BISS closed its doors on December 15, 2023, due to finance-related issues.

==Program==

===Curriculum===
 BISS offers the Primary Years Programme (PYP), Middle Years Programme (MYP) and Diploma Programme (DP) to all students, from kindergarten through grade 12.

===Accreditations, Authorizations, Memberships and Licences===
- Authorized by the International Baccalaureate (IB): BISS was the first school in Beijing and one of the first in China to be authorized to offer all three IB programs
- Accredited by the National Centre for School Curriculum and Textbook Development (NCCT)
- Licensed by the Beijing Education Commission
- Member of the Association of China and Mongolia International Schools
- Member of the East Asia Regional Council of Schools

== Students ==
BISS provided instruction for kindergarten to grade 12 students from the expatriate community of Beijing. As of 2012, 340 students from 40 different nationalities attend the school.

===Class sizes===
BISS maintained a relatively low student to teacher class ratios, with classes typically having 15 students or less to 1 teacher. Luo Wangshu of the Shanghai Daily reported that "BISS believes that smaller class sizes make for better academic performance and communication."

== Faculty ==
BISS faculty members hail from the United States, Canada, Australia, Korea, New Zealand, Singapore, China, Japan, the Philippines, Portugal, and the U.K. In 2017, Search Associates, the most reputable international schools' recruitment agency disassociated itself from BISS because of unpaid fees. As a result, BISS now recruits most of its faculty through its website.

== Tuition ==
As of 2009 the school tuition ranges from lower for kindergarteners to higher for older students. Kindergarteners each had a tuition of 96,000 yuan (49,217 Malaysian ringgits) while a high school senior had a tuition of 172,000 yuan (RM88,181). For kindergarten and first grade classes, as of 2012 the school charged up to 109,800 yuan yearly per pupil. In 2015 the tuition for the year was 300,000 renminbi ($48,330 U.S. dollars). China Daily ranked BISS as the most expensive private school in Beijing.

== Controversy ==

=== 2018 ===
In 2017, In response to ongoing non-payment of staff salaries and entitlements BISS teachers went on strike on September 20, 2018. Some current and former staff were owed as much as 120,000 yuan. Teachers wrote parents a letter stating that "Faculty contracts have not been honored and wages, health insurance, and housing allowances have not been paid". It was also reported that Chen Guoqiang (陈国强) had stopped responding to messages.

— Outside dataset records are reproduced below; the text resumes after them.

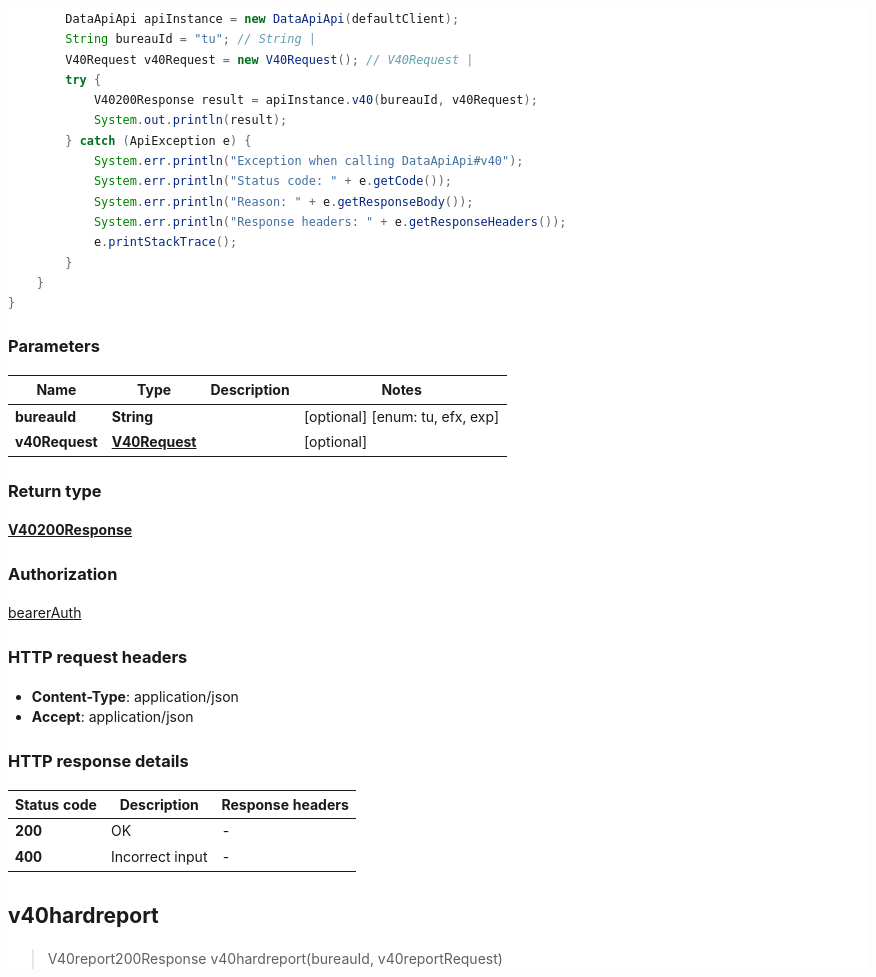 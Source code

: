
 ```java
        DataApiApi apiInstance = new DataApiApi(defaultClient);
        String bureauId = "tu"; // String | 
        V40Request v40Request = new V40Request(); // V40Request | 
        try {
            V40200Response result = apiInstance.v40(bureauId, v40Request);
            System.out.println(result);
        } catch (ApiException e) {
            System.err.println("Exception when calling DataApiApi#v40");
            System.err.println("Status code: " + e.getCode());
            System.err.println("Reason: " + e.getResponseBody());
            System.err.println("Response headers: " + e.getResponseHeaders());
            e.printStackTrace();
        }
    }
}
```

### Parameters


| Name | Type | Description  | Notes |
|------------- | ------------- | ------------- | -------------|
| **bureauId** | **String**|  | [optional] [enum: tu, efx, exp] |
| **v40Request** | [**V40Request**](V40Request.md)|  | [optional] |

### Return type

[**V40200Response**](V40200Response.md)

### Authorization

[bearerAuth](../README.md#bearerAuth)

### HTTP request headers

- **Content-Type**: application/json
- **Accept**: application/json


### HTTP response details
| Status code | Description | Response headers |
|-------------|-------------|------------------|
| **200** | OK |  -  |
| **400** | Incorrect input |  -  |


## v40hardreport

> V40report200Response v40hardreport(bureauId, v40reportRequest)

Following this, the Beijing Municipal Commission of Education successfully contacted Chen Guoqiang - the actual owner of the school - who vowed to pay all the delayed wages by 5PM, September 28, but officials soon lost contact with the individual.

On September 28, a Beijing News reporter station outside the school reported that around 30 parents and 10 faculty gathered in the lobby, and that Chen Guoqiang had not arrived as promised. Following this development, the Beijing Municipal Education Commission, Chaoyang Education Commission, BISS Head of School Randel Eplin worked in tandem to reach a solution.

Many educational groups and companies soon attempted obtain the operating rights to the school via the Education Commission, but none were successful.

=== 2022 ===
After a 5-year hiatus, BISS announced their re-opening with a tuition reduction plan. Boasting the name of a reputable international school and offering discounted tuition, the school quickly returned.

A subsequent report revealed that besides the investor being Singaporean, the school itself now had little to no relations to Singapore, and was inferior in terms of education quality.

When school started in September, parents discovered that the new campus had not completed construction, and students were sent to nearby schools in Huangshan instead; on top of this, children starting from 1st grade needed to board.

A year later, BISS announced that they would again be closing on December 15, withholding Parents' 20,000 CNY deposits.